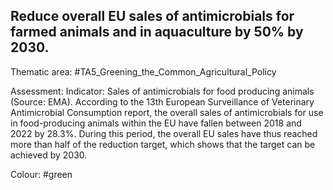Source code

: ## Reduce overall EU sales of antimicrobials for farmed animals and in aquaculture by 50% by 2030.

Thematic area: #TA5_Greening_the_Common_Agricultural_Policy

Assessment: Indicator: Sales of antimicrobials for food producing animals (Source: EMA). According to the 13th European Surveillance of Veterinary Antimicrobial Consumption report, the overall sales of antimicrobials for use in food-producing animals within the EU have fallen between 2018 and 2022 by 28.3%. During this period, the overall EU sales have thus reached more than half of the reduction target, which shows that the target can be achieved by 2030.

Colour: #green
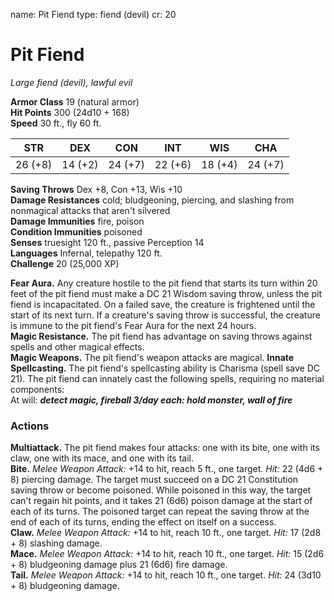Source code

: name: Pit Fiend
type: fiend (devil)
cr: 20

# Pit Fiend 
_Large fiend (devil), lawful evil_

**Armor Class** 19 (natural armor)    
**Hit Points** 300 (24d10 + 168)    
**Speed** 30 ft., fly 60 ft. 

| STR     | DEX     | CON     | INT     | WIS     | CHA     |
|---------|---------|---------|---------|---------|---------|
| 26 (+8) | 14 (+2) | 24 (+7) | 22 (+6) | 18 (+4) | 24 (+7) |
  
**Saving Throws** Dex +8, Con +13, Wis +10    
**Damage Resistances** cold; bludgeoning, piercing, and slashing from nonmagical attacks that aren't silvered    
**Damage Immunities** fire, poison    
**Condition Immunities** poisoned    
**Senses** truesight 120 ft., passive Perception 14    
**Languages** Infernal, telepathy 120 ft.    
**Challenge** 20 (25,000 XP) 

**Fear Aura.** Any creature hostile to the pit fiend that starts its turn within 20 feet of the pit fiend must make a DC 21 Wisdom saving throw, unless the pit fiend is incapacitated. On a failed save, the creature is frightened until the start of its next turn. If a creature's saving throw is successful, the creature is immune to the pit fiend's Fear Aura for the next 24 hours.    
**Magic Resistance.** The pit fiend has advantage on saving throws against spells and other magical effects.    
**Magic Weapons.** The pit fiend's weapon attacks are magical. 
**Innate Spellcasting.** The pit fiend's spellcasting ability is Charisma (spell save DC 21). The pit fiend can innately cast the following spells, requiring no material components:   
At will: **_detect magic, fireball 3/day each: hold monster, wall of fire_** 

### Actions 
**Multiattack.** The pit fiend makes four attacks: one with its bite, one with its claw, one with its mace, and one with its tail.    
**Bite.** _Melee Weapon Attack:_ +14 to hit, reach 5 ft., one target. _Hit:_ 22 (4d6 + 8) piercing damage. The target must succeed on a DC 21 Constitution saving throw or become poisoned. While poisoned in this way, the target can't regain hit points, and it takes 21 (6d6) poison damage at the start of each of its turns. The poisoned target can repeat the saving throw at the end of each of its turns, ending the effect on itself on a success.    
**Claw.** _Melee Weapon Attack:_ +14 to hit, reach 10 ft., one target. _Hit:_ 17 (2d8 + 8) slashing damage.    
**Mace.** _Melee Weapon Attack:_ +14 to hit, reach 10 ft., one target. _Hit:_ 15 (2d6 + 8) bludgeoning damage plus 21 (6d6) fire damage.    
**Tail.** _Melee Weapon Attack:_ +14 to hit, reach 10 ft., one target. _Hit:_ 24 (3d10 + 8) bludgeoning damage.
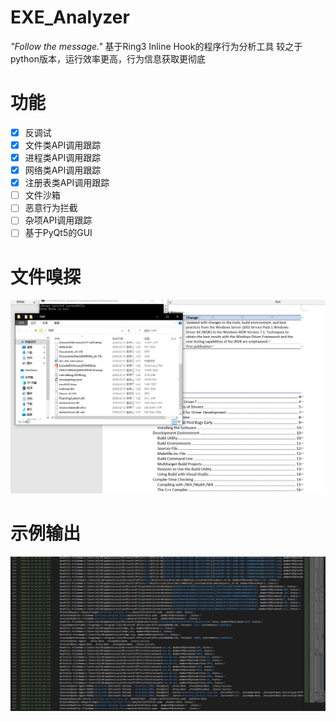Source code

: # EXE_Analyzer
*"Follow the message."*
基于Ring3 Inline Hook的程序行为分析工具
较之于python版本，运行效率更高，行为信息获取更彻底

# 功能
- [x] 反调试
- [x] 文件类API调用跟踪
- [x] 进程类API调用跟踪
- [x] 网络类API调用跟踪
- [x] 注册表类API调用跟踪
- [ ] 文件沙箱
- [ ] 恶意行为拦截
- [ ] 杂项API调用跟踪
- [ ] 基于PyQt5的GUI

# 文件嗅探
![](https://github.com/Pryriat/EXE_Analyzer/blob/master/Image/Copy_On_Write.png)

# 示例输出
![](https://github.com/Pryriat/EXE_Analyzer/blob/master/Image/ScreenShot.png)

★ ★ ★ ★

§ **Work request**
Copy, exactly and only, the lines above that begin with the one containing "ft., fly 60 ft." and finish with the one containing "with its tail.".

§ **Answer below**
**Speed** 30 ft., fly 60 ft. 

| STR     | DEX     | CON     | INT     | WIS     | CHA     |
|---------|---------|---------|---------|---------|---------|
| 26 (+8) | 14 (+2) | 24 (+7) | 22 (+6) | 18 (+4) | 24 (+7) |
  
**Saving Throws** Dex +8, Con +13, Wis +10    
**Damage Resistances** cold; bludgeoning, piercing, and slashing from nonmagical attacks that aren't silvered    
**Damage Immunities** fire, poison    
**Condition Immunities** poisoned    
**Senses** truesight 120 ft., passive Perception 14    
**Languages** Infernal, telepathy 120 ft.    
**Challenge** 20 (25,000 XP) 

**Fear Aura.** Any creature hostile to the pit fiend that starts its turn within 20 feet of the pit fiend must make a DC 21 Wisdom saving throw, unless the pit fiend is incapacitated. On a failed save, the creature is frightened until the start of its next turn. If a creature's saving throw is successful, the creature is immune to the pit fiend's Fear Aura for the next 24 hours.    
**Magic Resistance.** The pit fiend has advantage on saving throws against spells and other magical effects.    
**Magic Weapons.** The pit fiend's weapon attacks are magical. 
**Innate Spellcasting.** The pit fiend's spellcasting ability is Charisma (spell save DC 21). The pit fiend can innately cast the following spells, requiring no material components:   
At will: **_detect magic, fireball 3/day each: hold monster, wall of fire_** 

### Actions 
**Multiattack.** The pit fiend makes four attacks: one with its bite, one with its claw, one with its mace, and one with its tail.    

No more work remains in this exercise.